* _ACTIVITY_
The expected answer is a bare count of the lines in the data below that contain "sets".

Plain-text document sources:
——

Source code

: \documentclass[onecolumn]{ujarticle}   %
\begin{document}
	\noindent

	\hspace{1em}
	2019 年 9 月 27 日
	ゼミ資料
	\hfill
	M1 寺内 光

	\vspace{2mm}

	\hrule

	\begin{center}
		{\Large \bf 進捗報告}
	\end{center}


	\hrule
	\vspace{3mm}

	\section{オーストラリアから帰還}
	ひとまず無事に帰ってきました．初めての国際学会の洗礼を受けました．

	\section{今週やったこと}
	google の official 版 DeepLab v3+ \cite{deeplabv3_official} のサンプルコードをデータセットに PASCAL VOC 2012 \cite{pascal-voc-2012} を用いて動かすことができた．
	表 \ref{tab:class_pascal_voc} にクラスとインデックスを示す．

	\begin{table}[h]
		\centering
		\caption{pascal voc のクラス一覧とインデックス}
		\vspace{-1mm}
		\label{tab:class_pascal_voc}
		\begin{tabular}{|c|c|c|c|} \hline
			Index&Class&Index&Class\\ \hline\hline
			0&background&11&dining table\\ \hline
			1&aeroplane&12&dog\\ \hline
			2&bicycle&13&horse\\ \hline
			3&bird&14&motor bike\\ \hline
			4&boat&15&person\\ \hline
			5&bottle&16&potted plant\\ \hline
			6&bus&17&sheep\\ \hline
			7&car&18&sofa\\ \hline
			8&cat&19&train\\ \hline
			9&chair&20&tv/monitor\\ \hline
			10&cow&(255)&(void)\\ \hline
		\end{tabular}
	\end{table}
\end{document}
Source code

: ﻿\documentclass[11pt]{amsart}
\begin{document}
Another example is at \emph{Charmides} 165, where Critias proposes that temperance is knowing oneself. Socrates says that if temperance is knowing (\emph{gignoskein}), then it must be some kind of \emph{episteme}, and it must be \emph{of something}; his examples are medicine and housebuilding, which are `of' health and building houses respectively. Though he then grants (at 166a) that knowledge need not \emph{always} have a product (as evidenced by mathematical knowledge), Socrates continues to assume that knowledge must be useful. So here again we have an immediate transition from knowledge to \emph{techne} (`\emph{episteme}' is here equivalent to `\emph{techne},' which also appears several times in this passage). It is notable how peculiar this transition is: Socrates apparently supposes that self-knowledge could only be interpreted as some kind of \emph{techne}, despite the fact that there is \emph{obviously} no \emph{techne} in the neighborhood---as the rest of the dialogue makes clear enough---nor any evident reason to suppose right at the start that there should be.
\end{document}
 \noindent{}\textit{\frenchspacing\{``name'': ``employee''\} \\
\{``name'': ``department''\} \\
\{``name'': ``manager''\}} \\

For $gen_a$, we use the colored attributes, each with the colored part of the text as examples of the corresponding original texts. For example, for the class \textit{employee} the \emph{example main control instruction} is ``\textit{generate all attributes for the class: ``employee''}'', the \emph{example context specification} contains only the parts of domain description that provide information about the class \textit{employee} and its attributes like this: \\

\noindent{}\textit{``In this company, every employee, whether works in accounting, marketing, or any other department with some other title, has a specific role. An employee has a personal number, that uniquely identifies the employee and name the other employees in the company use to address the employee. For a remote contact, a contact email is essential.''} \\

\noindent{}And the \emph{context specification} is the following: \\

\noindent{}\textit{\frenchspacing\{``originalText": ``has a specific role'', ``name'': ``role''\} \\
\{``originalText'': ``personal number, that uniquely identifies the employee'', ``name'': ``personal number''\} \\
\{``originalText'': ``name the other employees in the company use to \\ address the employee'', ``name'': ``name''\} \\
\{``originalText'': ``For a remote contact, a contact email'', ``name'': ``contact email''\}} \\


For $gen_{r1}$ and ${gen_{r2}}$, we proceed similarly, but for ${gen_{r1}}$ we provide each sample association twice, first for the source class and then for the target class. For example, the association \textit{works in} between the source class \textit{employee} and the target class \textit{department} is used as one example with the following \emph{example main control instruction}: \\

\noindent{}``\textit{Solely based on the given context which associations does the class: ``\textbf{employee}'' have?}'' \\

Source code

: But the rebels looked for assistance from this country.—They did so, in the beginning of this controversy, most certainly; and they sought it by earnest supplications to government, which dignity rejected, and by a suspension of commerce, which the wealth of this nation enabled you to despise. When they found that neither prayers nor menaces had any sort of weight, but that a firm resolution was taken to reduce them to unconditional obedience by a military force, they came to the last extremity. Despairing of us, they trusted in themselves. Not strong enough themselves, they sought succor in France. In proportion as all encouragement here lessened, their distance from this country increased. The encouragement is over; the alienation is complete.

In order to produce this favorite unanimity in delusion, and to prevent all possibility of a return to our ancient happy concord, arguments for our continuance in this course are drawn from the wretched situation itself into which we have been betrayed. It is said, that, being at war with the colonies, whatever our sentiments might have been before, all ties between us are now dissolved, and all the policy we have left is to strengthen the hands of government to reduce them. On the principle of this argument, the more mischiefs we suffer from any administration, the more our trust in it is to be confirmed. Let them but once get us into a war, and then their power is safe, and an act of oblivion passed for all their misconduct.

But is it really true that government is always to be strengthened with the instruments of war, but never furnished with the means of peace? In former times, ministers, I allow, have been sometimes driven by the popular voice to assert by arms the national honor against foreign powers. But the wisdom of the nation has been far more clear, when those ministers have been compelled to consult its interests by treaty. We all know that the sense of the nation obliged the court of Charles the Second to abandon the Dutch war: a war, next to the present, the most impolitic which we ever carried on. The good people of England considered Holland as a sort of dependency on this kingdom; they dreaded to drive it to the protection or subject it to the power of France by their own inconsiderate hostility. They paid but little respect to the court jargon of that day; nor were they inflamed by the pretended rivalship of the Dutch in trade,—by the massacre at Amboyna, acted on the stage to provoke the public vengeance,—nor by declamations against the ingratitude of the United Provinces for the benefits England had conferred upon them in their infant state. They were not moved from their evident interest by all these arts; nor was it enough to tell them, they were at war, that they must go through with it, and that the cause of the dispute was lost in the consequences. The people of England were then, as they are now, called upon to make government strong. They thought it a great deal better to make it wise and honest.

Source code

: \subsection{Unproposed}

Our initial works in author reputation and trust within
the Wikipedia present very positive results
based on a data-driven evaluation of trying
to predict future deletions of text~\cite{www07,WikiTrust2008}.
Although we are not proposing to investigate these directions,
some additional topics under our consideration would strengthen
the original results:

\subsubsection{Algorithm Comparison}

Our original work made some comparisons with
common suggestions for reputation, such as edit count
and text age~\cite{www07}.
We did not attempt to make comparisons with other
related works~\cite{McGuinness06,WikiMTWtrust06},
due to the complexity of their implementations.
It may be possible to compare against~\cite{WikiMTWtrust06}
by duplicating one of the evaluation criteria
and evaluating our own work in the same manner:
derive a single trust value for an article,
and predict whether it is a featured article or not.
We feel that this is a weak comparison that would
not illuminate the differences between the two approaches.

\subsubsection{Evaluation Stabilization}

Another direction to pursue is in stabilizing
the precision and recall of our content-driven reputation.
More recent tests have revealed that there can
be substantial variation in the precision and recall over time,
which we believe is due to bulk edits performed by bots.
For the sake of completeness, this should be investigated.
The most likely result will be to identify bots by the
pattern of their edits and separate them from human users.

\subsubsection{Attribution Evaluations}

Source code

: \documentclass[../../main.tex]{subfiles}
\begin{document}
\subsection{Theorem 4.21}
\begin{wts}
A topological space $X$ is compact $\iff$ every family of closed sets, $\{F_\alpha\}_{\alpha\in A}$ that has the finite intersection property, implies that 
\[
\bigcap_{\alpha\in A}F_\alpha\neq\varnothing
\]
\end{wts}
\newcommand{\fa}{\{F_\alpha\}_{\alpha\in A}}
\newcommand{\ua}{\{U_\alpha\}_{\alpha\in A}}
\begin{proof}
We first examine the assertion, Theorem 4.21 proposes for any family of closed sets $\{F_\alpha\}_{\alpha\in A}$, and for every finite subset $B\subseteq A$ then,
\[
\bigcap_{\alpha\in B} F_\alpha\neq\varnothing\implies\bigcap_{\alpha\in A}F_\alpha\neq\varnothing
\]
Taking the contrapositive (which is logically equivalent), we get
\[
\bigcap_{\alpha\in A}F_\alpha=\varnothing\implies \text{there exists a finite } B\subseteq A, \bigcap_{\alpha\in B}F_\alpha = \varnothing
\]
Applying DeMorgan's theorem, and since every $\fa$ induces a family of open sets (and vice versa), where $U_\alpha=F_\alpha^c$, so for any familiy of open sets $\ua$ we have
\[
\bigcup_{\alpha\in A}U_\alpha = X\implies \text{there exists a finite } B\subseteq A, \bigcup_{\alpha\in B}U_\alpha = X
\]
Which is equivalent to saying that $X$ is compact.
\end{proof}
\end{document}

——

* _TASK SOLUTION_
3